>>

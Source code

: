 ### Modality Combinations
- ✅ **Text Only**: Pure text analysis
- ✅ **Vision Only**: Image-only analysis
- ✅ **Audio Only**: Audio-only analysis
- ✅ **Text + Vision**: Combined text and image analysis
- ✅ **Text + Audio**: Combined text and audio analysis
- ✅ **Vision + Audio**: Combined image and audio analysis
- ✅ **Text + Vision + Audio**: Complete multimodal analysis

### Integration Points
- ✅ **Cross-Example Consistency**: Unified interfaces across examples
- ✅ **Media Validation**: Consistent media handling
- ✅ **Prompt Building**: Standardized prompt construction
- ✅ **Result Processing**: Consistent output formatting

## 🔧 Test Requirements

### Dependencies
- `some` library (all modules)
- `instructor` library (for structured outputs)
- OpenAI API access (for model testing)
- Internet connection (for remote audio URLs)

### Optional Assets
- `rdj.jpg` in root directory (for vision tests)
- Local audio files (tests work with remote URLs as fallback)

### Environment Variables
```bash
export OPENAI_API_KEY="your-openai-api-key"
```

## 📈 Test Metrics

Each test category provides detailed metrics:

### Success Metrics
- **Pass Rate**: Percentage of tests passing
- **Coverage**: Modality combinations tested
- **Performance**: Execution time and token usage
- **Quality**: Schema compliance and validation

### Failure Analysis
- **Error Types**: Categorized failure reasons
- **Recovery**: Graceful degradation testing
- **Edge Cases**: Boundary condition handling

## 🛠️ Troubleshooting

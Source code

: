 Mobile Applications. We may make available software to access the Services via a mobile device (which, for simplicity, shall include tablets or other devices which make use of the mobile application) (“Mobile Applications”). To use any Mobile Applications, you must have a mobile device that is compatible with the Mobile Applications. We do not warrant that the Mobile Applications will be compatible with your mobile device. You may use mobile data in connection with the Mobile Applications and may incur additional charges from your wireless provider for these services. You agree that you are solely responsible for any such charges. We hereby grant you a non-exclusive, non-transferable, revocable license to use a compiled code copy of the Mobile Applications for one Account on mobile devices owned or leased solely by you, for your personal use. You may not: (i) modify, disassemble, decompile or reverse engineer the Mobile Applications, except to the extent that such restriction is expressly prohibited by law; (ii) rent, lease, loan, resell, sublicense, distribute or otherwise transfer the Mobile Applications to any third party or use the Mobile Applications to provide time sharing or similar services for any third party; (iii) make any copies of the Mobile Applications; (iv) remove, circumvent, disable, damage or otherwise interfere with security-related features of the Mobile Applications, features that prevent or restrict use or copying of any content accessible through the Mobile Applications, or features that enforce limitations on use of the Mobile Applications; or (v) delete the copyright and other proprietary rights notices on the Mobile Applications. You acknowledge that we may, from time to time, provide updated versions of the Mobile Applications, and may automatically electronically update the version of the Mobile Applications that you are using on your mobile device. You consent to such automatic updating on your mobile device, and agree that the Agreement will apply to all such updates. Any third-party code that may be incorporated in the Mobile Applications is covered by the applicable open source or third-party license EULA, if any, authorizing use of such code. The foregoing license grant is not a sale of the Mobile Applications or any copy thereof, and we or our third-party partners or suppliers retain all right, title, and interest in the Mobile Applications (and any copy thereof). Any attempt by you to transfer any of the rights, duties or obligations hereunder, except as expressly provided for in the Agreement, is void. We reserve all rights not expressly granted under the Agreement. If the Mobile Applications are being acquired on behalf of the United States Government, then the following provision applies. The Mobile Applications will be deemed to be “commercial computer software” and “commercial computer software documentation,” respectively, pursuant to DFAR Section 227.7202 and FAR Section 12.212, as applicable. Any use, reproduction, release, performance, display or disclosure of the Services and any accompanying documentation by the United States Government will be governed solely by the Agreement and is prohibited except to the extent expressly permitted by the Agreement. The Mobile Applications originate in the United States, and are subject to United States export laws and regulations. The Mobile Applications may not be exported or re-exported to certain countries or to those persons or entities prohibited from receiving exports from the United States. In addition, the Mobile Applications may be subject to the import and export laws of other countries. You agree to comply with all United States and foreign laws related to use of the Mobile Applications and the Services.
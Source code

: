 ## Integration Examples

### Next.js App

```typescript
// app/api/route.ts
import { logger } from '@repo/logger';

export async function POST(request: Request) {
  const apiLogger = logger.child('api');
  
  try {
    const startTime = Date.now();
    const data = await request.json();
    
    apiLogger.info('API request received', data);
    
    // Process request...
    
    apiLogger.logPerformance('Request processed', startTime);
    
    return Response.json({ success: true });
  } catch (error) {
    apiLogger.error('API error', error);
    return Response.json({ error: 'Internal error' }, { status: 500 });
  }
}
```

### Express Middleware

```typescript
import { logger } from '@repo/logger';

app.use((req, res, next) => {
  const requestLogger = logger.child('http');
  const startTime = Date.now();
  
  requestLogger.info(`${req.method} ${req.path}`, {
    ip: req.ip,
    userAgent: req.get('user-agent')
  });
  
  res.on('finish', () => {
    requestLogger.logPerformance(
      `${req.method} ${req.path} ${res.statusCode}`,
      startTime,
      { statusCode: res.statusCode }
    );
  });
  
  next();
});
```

<<

Wherever the string "Integration" is found in the listing above, copy the line that contains it.

### Integration Points
: ## Integration Examples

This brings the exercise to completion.